[EXERCISE BRIEF]: Compute how many lines in the data below hold the word "działania", then report that number with nothing else.

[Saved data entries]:

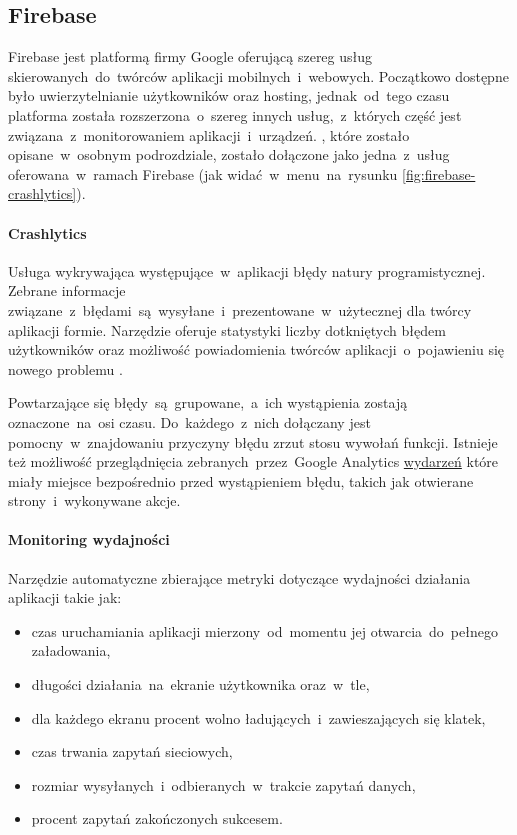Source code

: \subsection{Firebase}
\label{sec:firebase}
Firebase jest platformą firmy Google oferującą szereg usług skierowanych~do~twórców aplikacji mobilnych~i~webowych. Początkowo dostępne było uwierzytelnianie użytkowników oraz hosting, jednak~od~tego czasu platforma została rozszerzona~o~szereg innych usług,~z~których część jest związana~z~monitorowaniem aplikacji~i~urządzeń. , które zostało opisane~w~osobnym podrozdziale, zostało dołączone jako jedna~z~usług oferowana~w~ramach Firebase (jak widać~w~menu~na~rysunku \ref{fig:firebase-crashlytics}).

\bigskip
{}

\paragraph{Crashlytics}
Usługa wykrywająca występujące~w~aplikacji błędy natury programistycznej. Zebrane informacje związane~z~błędami~są~wysyłane~i~prezentowane~w~użytecznej dla twórcy aplikacji formie. Narzędzie oferuje statystyki liczby dotkniętych błędem użytkowników oraz możliwość powiadomienia twórców aplikacji~o~pojawieniu się nowego problemu \cite{Fb_Crashlytics}.

Powtarzające się błędy~są~grupowane,~a~ich wystąpienia zostają oznaczone~na~osi czasu. Do~każdego~z~nich dołączany jest pomocny~w~znajdowaniu przyczyny błędu zrzut stosu wywołań funkcji. Istnieje też możliwość przeglądnięcia zebranych~przez~Google Analytics \hyperref[par:ga-events]{wydarzeń} które miały miejsce bezpośrednio przed wystąpieniem błędu, takich jak otwierane strony~i~wykonywane akcje. 

\paragraph{Monitoring wydajności}
Narzędzie automatyczne zbierające metryki dotyczące wydajności działania aplikacji takie jak:
\begin{itemize}
	\item czas uruchamiania aplikacji mierzony~od~momentu jej otwarcia~do~pełnego załadowania,
	\item długości działania~na~ekranie użytkownika oraz~w~tle,
	\item dla każdego ekranu procent wolno ładujących~i~zawieszających się klatek,
	\item czas trwania zapytań sieciowych,
	\item rozmiar wysyłanych~i~odbieranych~w~trakcie zapytań danych,
	\item procent zapytań zakończonych sukcesem.
\end{itemize}
\bigskip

[RESPONSE TO THIS TASK]: 2